Take responsibility. That is what I want to tell my twenty year old self — and also my much older self.”

Climate Change: an enemy with weapons of mass destruction

May 2014: Climate Change: an enemy with weapons of mass destruction:. As Tom Engelhart in his May 22, 2014 post in Huffington Post points out, Dick Cheney created to so-called “one percent doctrine,” which basically states that “if there was even a 1% chance of an attack on the United States, especially involving weapons of mass destruction, it must be dealt with as if it were a 95% to 100% certainty.” Engelhart then goes on to claim that climate change is a weapon of mass destruction that actually has a 95% to 100% chance to attack the U.S. in many place.
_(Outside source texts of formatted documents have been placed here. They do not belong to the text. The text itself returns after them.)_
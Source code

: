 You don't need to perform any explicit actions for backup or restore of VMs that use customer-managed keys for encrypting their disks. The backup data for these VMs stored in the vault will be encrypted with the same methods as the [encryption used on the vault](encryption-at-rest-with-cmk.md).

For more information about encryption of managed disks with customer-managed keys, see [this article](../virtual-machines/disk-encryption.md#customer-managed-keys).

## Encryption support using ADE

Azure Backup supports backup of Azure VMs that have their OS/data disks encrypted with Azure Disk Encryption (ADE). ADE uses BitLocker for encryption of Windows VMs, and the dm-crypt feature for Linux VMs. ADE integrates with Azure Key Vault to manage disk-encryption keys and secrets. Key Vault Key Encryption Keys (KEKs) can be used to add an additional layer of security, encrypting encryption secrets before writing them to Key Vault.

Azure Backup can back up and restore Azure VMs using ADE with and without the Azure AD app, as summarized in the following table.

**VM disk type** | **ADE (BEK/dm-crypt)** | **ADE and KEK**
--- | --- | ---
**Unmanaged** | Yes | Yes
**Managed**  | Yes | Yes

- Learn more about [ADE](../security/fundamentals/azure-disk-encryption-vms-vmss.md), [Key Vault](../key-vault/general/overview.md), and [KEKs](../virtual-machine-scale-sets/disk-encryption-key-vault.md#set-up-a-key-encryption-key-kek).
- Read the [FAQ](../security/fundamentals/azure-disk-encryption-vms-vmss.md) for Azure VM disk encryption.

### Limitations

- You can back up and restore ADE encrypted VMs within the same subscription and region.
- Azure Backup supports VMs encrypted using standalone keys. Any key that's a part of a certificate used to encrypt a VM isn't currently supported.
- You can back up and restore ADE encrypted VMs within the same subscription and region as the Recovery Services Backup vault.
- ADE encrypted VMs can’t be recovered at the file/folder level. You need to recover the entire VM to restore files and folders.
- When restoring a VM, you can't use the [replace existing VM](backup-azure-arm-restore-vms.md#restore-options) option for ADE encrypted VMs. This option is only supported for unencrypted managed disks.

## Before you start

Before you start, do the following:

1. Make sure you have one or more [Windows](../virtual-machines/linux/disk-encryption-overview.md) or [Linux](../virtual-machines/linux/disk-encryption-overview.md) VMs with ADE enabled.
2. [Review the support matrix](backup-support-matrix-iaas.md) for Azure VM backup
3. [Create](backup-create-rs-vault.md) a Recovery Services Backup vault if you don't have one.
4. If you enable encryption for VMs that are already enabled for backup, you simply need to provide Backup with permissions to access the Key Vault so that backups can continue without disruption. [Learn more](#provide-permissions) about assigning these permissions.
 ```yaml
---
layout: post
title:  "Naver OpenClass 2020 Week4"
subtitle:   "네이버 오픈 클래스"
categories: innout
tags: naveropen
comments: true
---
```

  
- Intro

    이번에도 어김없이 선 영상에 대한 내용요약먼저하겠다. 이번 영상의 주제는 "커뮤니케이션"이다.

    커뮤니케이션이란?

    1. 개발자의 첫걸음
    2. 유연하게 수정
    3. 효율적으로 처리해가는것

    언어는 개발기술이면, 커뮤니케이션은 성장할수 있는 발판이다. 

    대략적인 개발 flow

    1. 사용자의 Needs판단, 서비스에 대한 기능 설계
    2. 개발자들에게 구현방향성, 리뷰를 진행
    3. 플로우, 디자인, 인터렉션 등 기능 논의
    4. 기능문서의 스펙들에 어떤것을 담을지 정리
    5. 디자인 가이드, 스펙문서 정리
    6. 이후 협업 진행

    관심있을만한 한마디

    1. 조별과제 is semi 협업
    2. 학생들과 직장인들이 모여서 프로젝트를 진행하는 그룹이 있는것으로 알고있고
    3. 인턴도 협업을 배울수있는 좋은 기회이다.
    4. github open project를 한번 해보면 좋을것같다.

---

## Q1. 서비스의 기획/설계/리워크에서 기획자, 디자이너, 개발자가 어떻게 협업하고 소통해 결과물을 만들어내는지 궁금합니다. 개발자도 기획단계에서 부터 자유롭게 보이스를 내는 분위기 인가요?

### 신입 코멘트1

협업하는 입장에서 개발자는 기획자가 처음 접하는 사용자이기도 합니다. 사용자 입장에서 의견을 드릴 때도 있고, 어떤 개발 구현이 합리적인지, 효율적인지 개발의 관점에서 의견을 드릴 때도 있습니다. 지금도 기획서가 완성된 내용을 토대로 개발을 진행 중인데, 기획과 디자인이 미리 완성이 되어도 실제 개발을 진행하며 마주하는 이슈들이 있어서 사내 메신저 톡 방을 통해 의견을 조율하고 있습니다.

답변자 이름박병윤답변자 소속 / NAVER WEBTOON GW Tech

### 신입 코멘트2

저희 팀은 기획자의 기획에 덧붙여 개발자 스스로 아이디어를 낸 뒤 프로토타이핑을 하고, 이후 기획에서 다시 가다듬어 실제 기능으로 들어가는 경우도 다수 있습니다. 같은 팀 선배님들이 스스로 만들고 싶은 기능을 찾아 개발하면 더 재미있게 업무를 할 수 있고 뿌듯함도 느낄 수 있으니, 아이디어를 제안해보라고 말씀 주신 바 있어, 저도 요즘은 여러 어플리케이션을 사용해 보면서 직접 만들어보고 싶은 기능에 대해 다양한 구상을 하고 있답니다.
I full agree with him, and I have often stated that climate change and sea level rise will cause many Pearl Habor attacks. Despite the clear evidence of this very powerful enemy preparing to attack, the U.S. House does not follow Dick Cheney’s doctrine. In fact, they decided to do the opposite and try to keep Pentagon from even assessing the enemy: as Kate Sheppard reports on May 23, 2014 in an article in Huffington Posts, the House directs the Pentagon to ignore climate change. With this, the house actively undermines national security and prepares the ground for many disasters caused by the most powerful enemy the U.S. ever had.